The SCOPE Act applies to digital service providers that enable users to “socially interact” with others on the service; create “public or semi-public profile[s]” on the service; and “create or post content that can be viewed by other users” and shared on message boards, chat rooms, a landing page, video channels, or a main feed. “Digital services,” in turn, are defined as websites, applications, programs, or software that “collect[ ] or process[ ] personal identifying information” (i.e., information that is associated with or “reasonably linkable” to an individual) on the internet.
The Act does not apply to digital services that offer only email or direct messaging. A number of other services are also excluded from the scope, including those where the provider primarily creates or curates the news, sports, commerce, or other content (with chat and other interactive features ancillary to the service itself). The Act further does not apply to cloud service providers and search engines (unless they also create “harmful material,” as defined in the Texas Penal Code).

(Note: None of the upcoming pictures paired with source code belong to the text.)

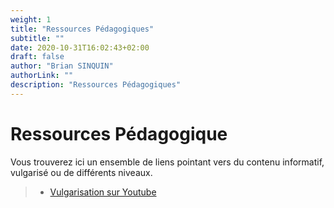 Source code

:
 ```yaml
---
weight: 1
title: "Ressources Pédagogiques"
subtitle: ""
date: 2020-10-31T16:02:43+02:00
draft: false
author: "Brian SINQUIN"
authorLink: ""
description: "Ressources Pédagogiques"
---
```


# Ressources Pédagogique

Vous trouverez ici un ensemble de liens pointant vers du contenu informatif, vulgarisé ou de différents niveaux. 

> - [Vulgarisation sur Youtube](/apprendre_youtube) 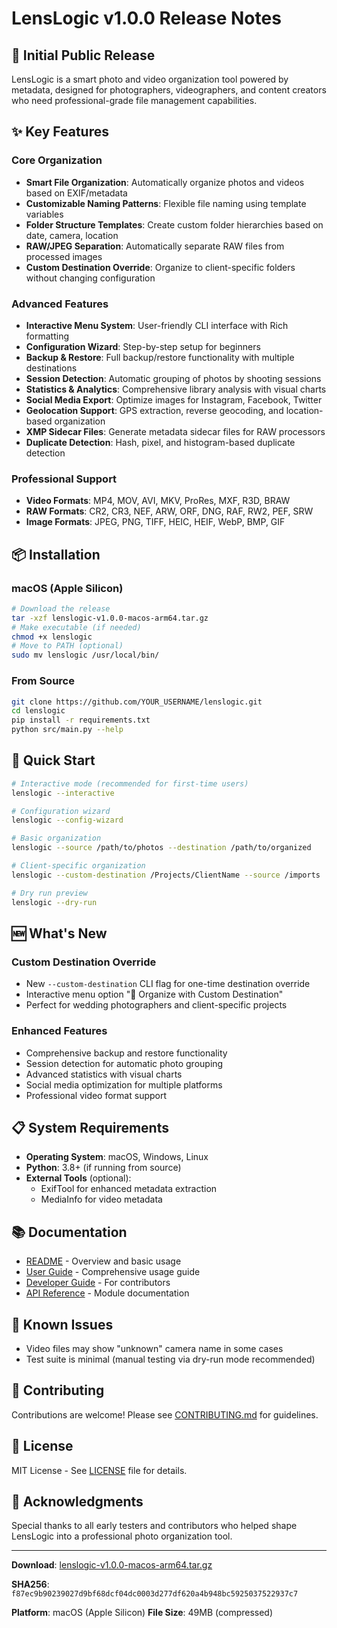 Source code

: # LensLogic v1.0.0 Release Notes

## 🎉 Initial Public Release

LensLogic is a smart photo and video organization tool powered by metadata, designed for photographers, videographers, and content creators who need professional-grade file management capabilities.

## ✨ Key Features

### Core Organization
- **Smart File Organization**: Automatically organize photos and videos based on EXIF/metadata
- **Customizable Naming Patterns**: Flexible file naming using template variables
- **Folder Structure Templates**: Create custom folder hierarchies based on date, camera, location
- **RAW/JPEG Separation**: Automatically separate RAW files from processed images
- **Custom Destination Override**: Organize to client-specific folders without changing configuration

### Advanced Features
- **Interactive Menu System**: User-friendly CLI interface with Rich formatting
- **Configuration Wizard**: Step-by-step setup for beginners
- **Backup & Restore**: Full backup/restore functionality with multiple destinations
- **Session Detection**: Automatic grouping of photos by shooting sessions
- **Statistics & Analytics**: Comprehensive library analysis with visual charts
- **Social Media Export**: Optimize images for Instagram, Facebook, Twitter
- **Geolocation Support**: GPS extraction, reverse geocoding, and location-based organization
- **XMP Sidecar Files**: Generate metadata sidecar files for RAW processors
- **Duplicate Detection**: Hash, pixel, and histogram-based duplicate detection

### Professional Support
- **Video Formats**: MP4, MOV, AVI, MKV, ProRes, MXF, R3D, BRAW
- **RAW Formats**: CR2, CR3, NEF, ARW, ORF, DNG, RAF, RW2, PEF, SRW
- **Image Formats**: JPEG, PNG, TIFF, HEIC, HEIF, WebP, BMP, GIF

## 📦 Installation

### macOS (Apple Silicon)
```bash
# Download the release
tar -xzf lenslogic-v1.0.0-macos-arm64.tar.gz
# Make executable (if needed)
chmod +x lenslogic
# Move to PATH (optional)
sudo mv lenslogic /usr/local/bin/
```

### From Source
```bash
git clone https://github.com/YOUR_USERNAME/lenslogic.git
cd lenslogic
pip install -r requirements.txt
python src/main.py --help
```

## 🚀 Quick Start

```bash
# Interactive mode (recommended for first-time users)
lenslogic --interactive

# Configuration wizard
lenslogic --config-wizard

# Basic organization
lenslogic --source /path/to/photos --destination /path/to/organized

# Client-specific organization
lenslogic --custom-destination /Projects/ClientName --source /imports

# Dry run preview
lenslogic --dry-run
```

## 🆕 What's New

### Custom Destination Override
- New `--custom-destination` CLI flag for one-time destination override
- Interactive menu option "🎯 Organize with Custom Destination"
- Perfect for wedding photographers and client-specific projects

### Enhanced Features
- Comprehensive backup and restore functionality
- Session detection for automatic photo grouping
- Advanced statistics with visual charts
- Social media optimization for multiple platforms
- Professional video format support

## 📋 System Requirements

- **Operating System**: macOS, Windows, Linux
- **Python**: 3.8+ (if running from source)
- **External Tools** (optional):
  - ExifTool for enhanced metadata extraction
  - MediaInfo for video metadata

## 📚 Documentation

- [README](README.md) - Overview and basic usage
- [User Guide](USER_GUIDE.md) - Comprehensive usage guide
- [Developer Guide](DEVELOPER_GUIDE.md) - For contributors
- [API Reference](API_REFERENCE.md) - Module documentation

## 🐛 Known Issues

- Video files may show "unknown" camera name in some cases
- Test suite is minimal (manual testing via dry-run mode recommended)

## 🤝 Contributing

Contributions are welcome! Please see [CONTRIBUTING.md](CONTRIBUTING.md) for guidelines.

## 📄 License

MIT License - See [LICENSE](LICENSE) file for details.

## 🙏 Acknowledgments

Special thanks to all early testers and contributors who helped shape LensLogic into a professional photo organization tool.

---

**Download**: [lenslogic-v1.0.0-macos-arm64.tar.gz](#)

**SHA256**: `f87ec9b90239027d9bf68dcf04dc0003d277df620a4b948bc5925037522937c7`

**Platform**: macOS (Apple Silicon)
**File Size**: 49MB (compressed) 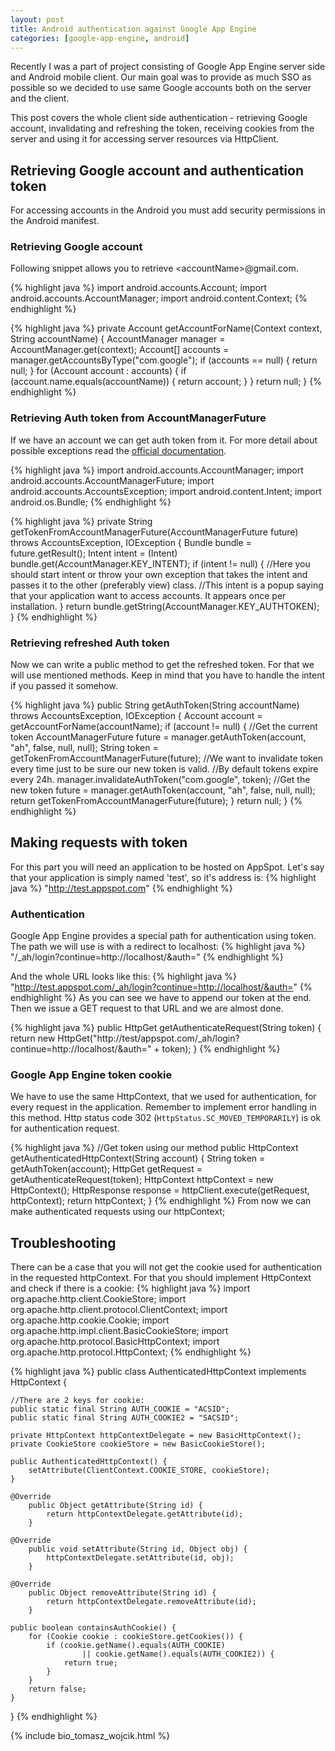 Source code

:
 ```yaml
---
layout: post
title: Android authentication against Google App Engine
categories: [google-app-engine, android]
---
```

Recently I was a part of project consisting of Google App Engine server side and Android mobile client.
Our main goal was to provide as much SSO as possible so we decided to use same Google accounts both on the server and the client.

This post covers the whole client side authentication - retrieving Google account, invalidating and refreshing the token, receiving cookies from the server and using it for accessing server resources via HttpClient.

## Retrieving Google account and authentication token

For accessing accounts in the Android you must add security permissions in the Android manifest.

### Retrieving Google account
Following snippet allows you to retrieve <accountName\>@gmail.com.

{% highlight java %}
import android.accounts.Account;
import android.accounts.AccountManager;
import android.content.Context;
{% endhighlight %}

{% highlight java %}
private Account getAccountForName(Context context, String accountName) {
    AccountManager manager = AccountManager.get(context);
    Account[] accounts = manager.getAccountsByType("com.google");
    if (accounts == null) {
        return null;
    }
    for (Account account : accounts) {
        if (account.name.equals(accountName)) {
            return account;
        }
    }
    return null;
}
{% endhighlight %}

### Retrieving Auth token from AccountManagerFuture
If we have an account we can get auth token from it.
For more detail about possible exceptions read the <a href="http://developer.android.com/reference/android/accounts/AccountsException.html">official documentation</a>.

{% highlight java %}
import android.accounts.AccountManager;
import android.accounts.AccountManagerFuture;
import android.accounts.AccountsException;
import android.content.Intent;
import android.os.Bundle;
{% endhighlight %}

{% highlight java %}
private String getTokenFromAccountManagerFuture(AccountManagerFuture<Bundle> future) throws AccountsException, IOException {
    Bundle bundle = future.getResult();
    Intent intent = (Intent) bundle.get(AccountManager.KEY_INTENT);
    if (intent != null) {
        //Here you should start intent or throw your own exception that takes the intent and passes it to the other (preferably view) class.
        //This intent is a popup saying that your application want to access accounts. It appears once per installation.
    }
    return bundle.getString(AccountManager.KEY_AUTHTOKEN);
}
{% endhighlight %}

### Retrieving refreshed Auth token
Now we can write a public method to get the refreshed token. For that we will use mentioned methods.
Keep in mind that you have to handle the intent if you passed it somehow.

{% highlight java %}
public String getAuthToken(String accountName) throws AccountsException, IOException {
    Account account = getAccountForName(accountName);
    if (account != null) {
        //Get the current token
        AccountManagerFuture<Bundle> future = manager.getAuthToken(account, "ah", false, null, null);
        String token = getTokenFromAccountManagerFuture(future);
        //We want to invalidate token every time just to be sure our new token is valid.
        //By default tokens expire every 24h.
        manager.invalidateAuthToken("com.google", token);
        //Get the new token
        future = manager.getAuthToken(account, "ah", false, null, null);
        return getTokenFromAccountManagerFuture(future);
    }
    return null;
}
{% endhighlight %}

## Making requests with token
For this part you will need an application to be hosted on AppSpot.
Let's say that your application is simply named 'test', so it's address is:
{% highlight java %}
"http://test.appspot.com"
{% endhighlight %}

### Authentication
Google App Engine provides a special path for authentication using token.
The path we will use is with a redirect to localhost:
{% highlight java %}
"/_ah/login?continue=http://localhost/&auth="
{% endhighlight %}


And the whole URL looks like this:
{% highlight java %}
"http://test.appspot.com/_ah/login?continue=http://localhost/&auth="
{% endhighlight %}
As you can see we have to append our token at the end.
Then we issue a GET request to that URL and we are almost done.

{% highlight java %}
public HttpGet getAuthenticateRequest(String token) {
    return new HttpGet("http://test/appspot.com/_ah/login?continue=http://localhost/&auth=" + token);
}
{% endhighlight %}

### Google App Engine token cookie
We have to use the same HttpContext, that we used for authentication, for every request in the application.
Remember to implement error handling in this method. Http status code 302 (`HttpStatus.SC_MOVED_TEMPORARILY`) is ok for authentication request.

{% highlight java %}
//Get token using our method
public HttpContext getAuthenticatedHttpContext(String account) {
    String token = getAuthToken(account);
    HttpGet getRequest = getAuthenticateRequest(token);
    HttpContext httpContext = new HttpContext();
    HttpResponse response = httpClient.execute(getRequest, httpContext);
    return httpContext;
}
{% endhighlight %}
From now we can make authenticated requests using our httpContext;
## Troubleshooting
There can be a case that you will not get the cookie used for authentication in the requested httpContext.
For that you should implement HttpContext and check if there is a cookie:
{% highlight java %}
import org.apache.http.client.CookieStore;
import org.apache.http.client.protocol.ClientContext;
import org.apache.http.cookie.Cookie;
import org.apache.http.impl.client.BasicCookieStore;
import org.apache.http.protocol.BasicHttpContext;
import org.apache.http.protocol.HttpContext;
{% endhighlight %}

{% highlight java %}
public class AuthenticatedHttpContext implements HttpContext {

    //There are 2 keys for cookie:
    public static final String AUTH_COOKIE = "ACSID";
    public static final String AUTH_COOKIE2 = "SACSID";

    private HttpContext httpContextDelegate = new BasicHttpContext();
    private CookieStore cookieStore = new BasicCookieStore();

    public AuthenticatedHttpContext() {
        setAttribute(ClientContext.COOKIE_STORE, cookieStore);
    }

    @Override
        public Object getAttribute(String id) {
            return httpContextDelegate.getAttribute(id);
        }

    @Override
        public void setAttribute(String id, Object obj) {
            httpContextDelegate.setAttribute(id, obj);
        }

    @Override
        public Object removeAttribute(String id) {
            return httpContextDelegate.removeAttribute(id);
        }

    public boolean containsAuthCookie() {
        for (Cookie cookie : cookieStore.getCookies()) {
            if (cookie.getName().equals(AUTH_COOKIE)
                    || cookie.getName().equals(AUTH_COOKIE2)) {
                return true;
            }
        }
        return false;
    }
}
{% endhighlight %}



{% include bio_tomasz_wojcik.html %}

Under the Act, providers that knowTexas residents under 18 (known minors) use their digital service will need to implement the following privacy and safety controls:
- Verify a known minor’s parent’s or guardian’s identity and relationship to the minor.
- Develop parental tools to enable known minors’ verified parents or guardians to control their minor’s privacy and account settings, alter the provider’s duties to their minor (e.g., on data collecting, targeted ads), and monitor and limit their minor’s time spent on the service.
- Enable verified parents or guardians to request access to and delete their known minor’s personal identifying information.
- Limit the collection, use, and transfer of known minors’ personal identifying information.
- Prevent known minors from engaging in financial transactions on the service.
- Prohibit targeted advertising to known minors.
- Implement a content moderation strategy to avoid known minors’ exposure to harmful material and content that promotes or facilitates self-harm or eating disorders, substance abuse, stalking, bullying, or harassment, and child sexual exploitation or abuse, which includes the following:
- Developing a comprehensive list of harmful material to prevent known minors from viewing it.
- Describing to users the different categories of harmful material that will be blocked.
- Employing hash-sharing technology to identify harmful material.
- Using filtering technology to assist with blocking harmful material and conducting human reviews to test the technology.
- Creating a database of keywords used to evade the filters (e.g., misspellings or hashtags).
- Providing the source code for relevant algorithms to independent security researchers, except to the extent it is considered a trade secret.
- If using algorithms to recommend content to known minors, ensure that they do not interfere with the content moderation strategy.
- If the digital service is an adult platform, verify the age of users seeking to access content on the service (i.e., if the provider shares more than one-third of harmful material or obscene content, as defined by the Texas Penal Code, on the service).
The Texas attorney general’s consumer protection division may bring an enforcement action for an injunction, civil penalties of up to $10,000 per violation, and actual damages for violation of the Act. A known minor’s parent or guardian may also file a lawsuit against the provider to seek a declaratory judgment or an injunction.
While the Act will likely face pre-enforcement challenges, it reflects a broader regulatory trend related to kids’ privacy and safety. Considering these issues early in the product development lifecycle should help reduce the risk associated with these types of laws.